At the University of St Thomas (St. Paul, MN), introductory statistics courses are taught in large lectures (~60-90 students), with accompanying smaller lab sections (~20-30 students). In lab sections, students learn to use statistical software to analyze data. Software varies by lab, with labs taught in JMP, SPSS, Minitab, Excel, and R. In lab, students experience a "pre-lab," which exposes them to the statistical concepts and software skills necessary to complete the lab assignment they will turn in for credit. These pre-labs are customized by instructors to the software used in the lab. However, no matter which lab section students are enrolled in, the questions asked on their graded lab assignments are the same. Lab exercises were developed by the faculty in order to be tool-agnostic.
In Spring 2020, I had the first opportunity to teach R labs at St Thomas, and was assigned two sections (both associated with the same lecture section).

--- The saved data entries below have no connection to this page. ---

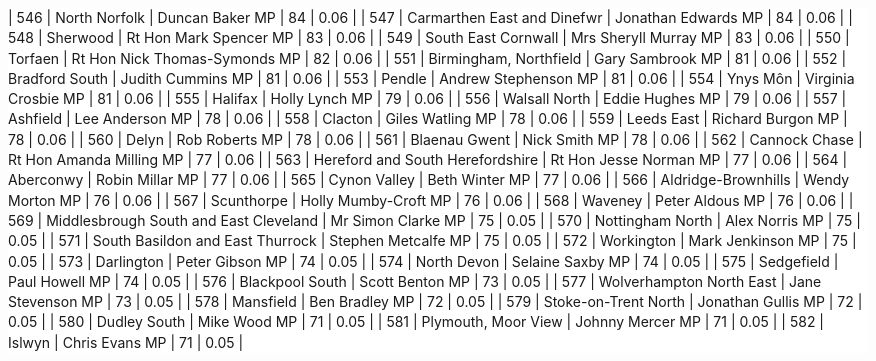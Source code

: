 | 546 | North Norfolk | Duncan Baker MP | 84 | 0.06 |
| 547 | Carmarthen East and Dinefwr | Jonathan Edwards MP | 84 | 0.06 |
| 548 | Sherwood | Rt Hon Mark Spencer MP | 83 | 0.06 |
| 549 | South East Cornwall | Mrs Sheryll Murray MP | 83 | 0.06 |
| 550 | Torfaen | Rt Hon Nick Thomas-Symonds MP | 82 | 0.06 |
| 551 | Birmingham, Northfield | Gary Sambrook MP | 81 | 0.06 |
| 552 | Bradford South | Judith Cummins MP | 81 | 0.06 |
| 553 | Pendle | Andrew Stephenson MP | 81 | 0.06 |
| 554 | Ynys Môn | Virginia Crosbie MP | 81 | 0.06 |
| 555 | Halifax | Holly Lynch MP | 79 | 0.06 |
| 556 | Walsall North | Eddie Hughes MP | 79 | 0.06 |
| 557 | Ashfield | Lee Anderson MP | 78 | 0.06 |
| 558 | Clacton | Giles Watling MP | 78 | 0.06 |
| 559 | Leeds East | Richard Burgon MP | 78 | 0.06 |
| 560 | Delyn | Rob Roberts MP | 78 | 0.06 |
| 561 | Blaenau Gwent | Nick Smith MP | 78 | 0.06 |
| 562 | Cannock Chase | Rt Hon Amanda Milling MP | 77 | 0.06 |
| 563 | Hereford and South Herefordshire | Rt Hon Jesse Norman MP | 77 | 0.06 |
| 564 | Aberconwy | Robin Millar MP | 77 | 0.06 |
| 565 | Cynon Valley | Beth Winter MP | 77 | 0.06 |
| 566 | Aldridge-Brownhills | Wendy Morton MP | 76 | 0.06 |
| 567 | Scunthorpe | Holly Mumby-Croft MP | 76 | 0.06 |
| 568 | Waveney | Peter Aldous MP | 76 | 0.06 |
| 569 | Middlesbrough South and East Cleveland | Mr Simon Clarke MP | 75 | 0.05 |
| 570 | Nottingham North | Alex Norris MP | 75 | 0.05 |
| 571 | South Basildon and East Thurrock | Stephen Metcalfe MP | 75 | 0.05 |
| 572 | Workington | Mark Jenkinson MP | 75 | 0.05 |
| 573 | Darlington | Peter Gibson MP | 74 | 0.05 |
| 574 | North Devon | Selaine Saxby MP | 74 | 0.05 |
| 575 | Sedgefield | Paul Howell MP | 74 | 0.05 |
| 576 | Blackpool South | Scott Benton MP | 73 | 0.05 |
| 577 | Wolverhampton North East | Jane Stevenson MP | 73 | 0.05 |
| 578 | Mansfield | Ben Bradley MP | 72 | 0.05 |
| 579 | Stoke-on-Trent North | Jonathan Gullis MP | 72 | 0.05 |
| 580 | Dudley South | Mike Wood MP | 71 | 0.05 |
| 581 | Plymouth, Moor View | Johnny Mercer MP | 71 | 0.05 |
| 582 | Islwyn | Chris Evans MP | 71 | 0.05 |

As someone interested in statistics education, particularly with regard to computing, I wanted to do the best job possible. At my previous institution, I had taught similar labs, both in formula syntax (mosaic, lattice graphics) and in tidyverse syntax (dplyr, ggplot2, etc). However, I had never had the opportunity to compare the syntaxes head-to-head. Instead, I had tried one syntax one semester, and another a different semester, giving rise to many other varying circumstances. In particular, my materials and assignments would change, to be easier to complete in a given syntax. In Spring 2020, I was able to control more of the variability. Both sections were taught by me, in the same semester, with the same lab assignments. So, I decided to teach one section in formula syntax and the other in tidyverse syntax. (I have a cheatsheet I developed while teaching a particular syntax to show students parallel tasks in other R syntaxes. The cheatsheet also includes the base R syntax, which I chose not to teach.)
Of course, the teaching materials I used in the pre-labs could not be completely standardized. However, I made every effort to make them similar. For the first lab, I wrote the tidyverse version first, and then modified the document to create a corresponding formula version. The next week, I switched the order, writing the formula version first and modifying for tidyverse.

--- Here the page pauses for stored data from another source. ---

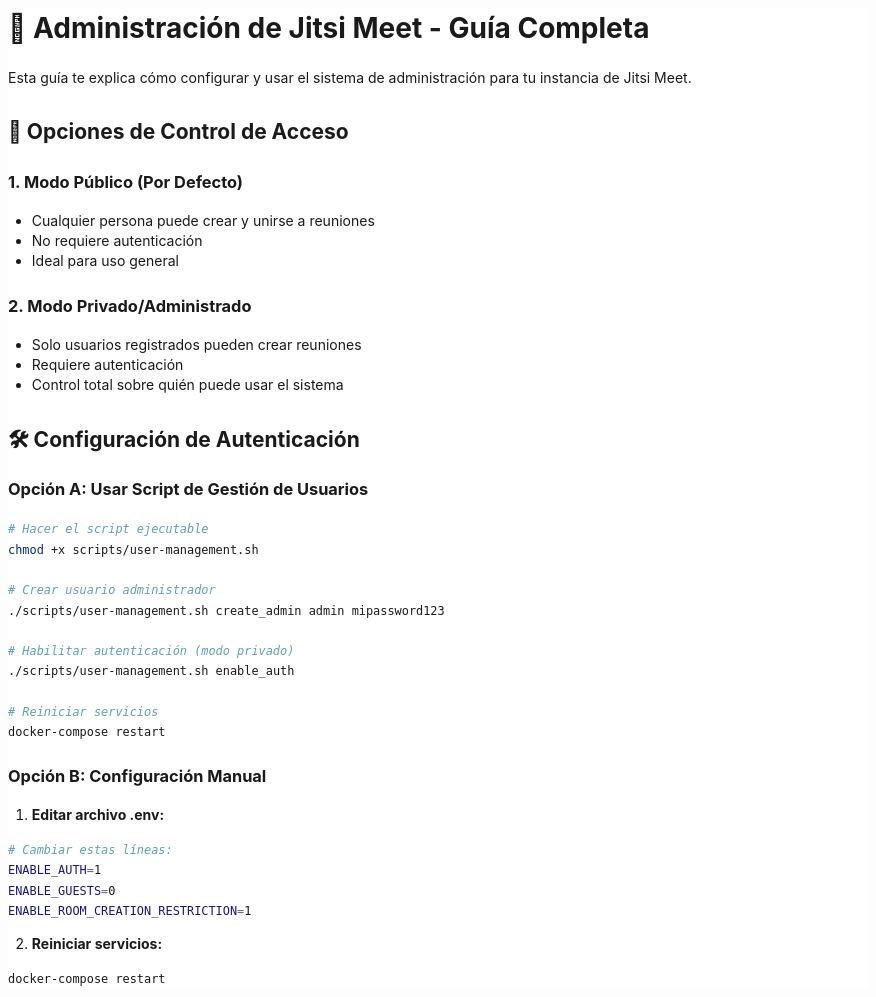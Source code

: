 # 🔐 Administración de Jitsi Meet - Guía Completa

Esta guía te explica cómo configurar y usar el sistema de administración para tu instancia de Jitsi Meet.

## 🎯 Opciones de Control de Acceso

### 1. **Modo Público (Por Defecto)**

- Cualquier persona puede crear y unirse a reuniones
- No requiere autenticación
- Ideal para uso general

### 2. **Modo Privado/Administrado**

- Solo usuarios registrados pueden crear reuniones
- Requiere autenticación
- Control total sobre quién puede usar el sistema

## 🛠️ Configuración de Autenticación

### Opción A: Usar Script de Gestión de Usuarios

```bash
# Hacer el script ejecutable
chmod +x scripts/user-management.sh

# Crear usuario administrador
./scripts/user-management.sh create_admin admin mipassword123

# Habilitar autenticación (modo privado)
./scripts/user-management.sh enable_auth

# Reiniciar servicios
docker-compose restart
```

### Opción B: Configuración Manual

1. **Editar archivo .env:**

```bash
# Cambiar estas líneas:
ENABLE_AUTH=1
ENABLE_GUESTS=0
ENABLE_ROOM_CREATION_RESTRICTION=1
```

2. **Reiniciar servicios:**

```bash
docker-compose restart
```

There are 12 labs included here:
- lab 1: Introduction to R and RStudio, describing data
- lab 2: EDA for categorical variables: bar charts, tables, two-way tables
- lab 3: EDA for one numeric variable: histograms, boxplots, measures of central tendancy and spread
- lab 4: EDA for two numeric variables: scatterplots, correlation and regression
- lab 5: bootstrap for confidence intervals
- lab 6: randomization for hypothesis tests
- lab 7: inference for a single proportion using distributional approximation (z-tests)

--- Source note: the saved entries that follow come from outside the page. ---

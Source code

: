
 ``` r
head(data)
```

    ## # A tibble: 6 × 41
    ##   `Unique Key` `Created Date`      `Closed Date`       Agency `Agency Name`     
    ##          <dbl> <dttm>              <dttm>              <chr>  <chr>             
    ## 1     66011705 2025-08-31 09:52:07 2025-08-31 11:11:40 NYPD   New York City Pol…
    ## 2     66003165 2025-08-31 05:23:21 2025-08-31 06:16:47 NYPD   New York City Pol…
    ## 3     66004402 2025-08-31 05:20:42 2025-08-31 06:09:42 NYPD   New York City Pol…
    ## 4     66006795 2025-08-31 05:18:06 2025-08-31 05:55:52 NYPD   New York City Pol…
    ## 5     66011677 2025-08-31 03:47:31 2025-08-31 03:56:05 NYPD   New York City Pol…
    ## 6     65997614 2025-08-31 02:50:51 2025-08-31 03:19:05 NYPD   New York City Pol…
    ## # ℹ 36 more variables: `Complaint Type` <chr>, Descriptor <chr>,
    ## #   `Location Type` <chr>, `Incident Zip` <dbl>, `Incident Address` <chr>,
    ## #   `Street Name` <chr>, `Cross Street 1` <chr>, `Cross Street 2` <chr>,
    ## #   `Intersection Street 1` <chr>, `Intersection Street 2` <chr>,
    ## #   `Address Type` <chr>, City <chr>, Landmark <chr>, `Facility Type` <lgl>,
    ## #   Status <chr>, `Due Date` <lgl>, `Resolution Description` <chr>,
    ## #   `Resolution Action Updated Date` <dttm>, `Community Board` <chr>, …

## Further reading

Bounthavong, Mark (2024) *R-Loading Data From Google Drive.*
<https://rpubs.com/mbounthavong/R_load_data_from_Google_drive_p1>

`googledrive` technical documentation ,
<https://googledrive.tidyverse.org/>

- lab 8: inference for a single mean using distributional approximation (t-tests)
- lab 9: inference for two variables using distributional approximations (t- and z-tests, difference of proportions, difference of means, paired data)
- lab 10: ANOVA
- lab 11: Chi-square for goodness of fit and independence
- lab 12: inference for regression
There are YouTube videos that accompany each of the pre-labs. YouTube videos for the formula labs are here and for the tidyverse labs are here.
Each pre-lab uses the same example dataset, GSS-clean.csv
, included in the directory data
. There are also two "all the R you need" sheets, one for formula and one for tidyverse.
The primarily content of this repo are the pre-lab exercises, which often contain blanks that need to be filled in by students. I have many other materials associated with this course, including completed pre-labs, blank lab assignments, and completed lab assignment keys. If you are an instructor or researcher who is interested in these materials, please contact me.
UPDATE June 2024: I have changed the magrittr pipe, %>%
to the base R pipe, |>
in this code. When students saw the documents they used the magrittr pipe, but |>
has become standard. If you want to see the original version with %>%
, see version 1.0.0.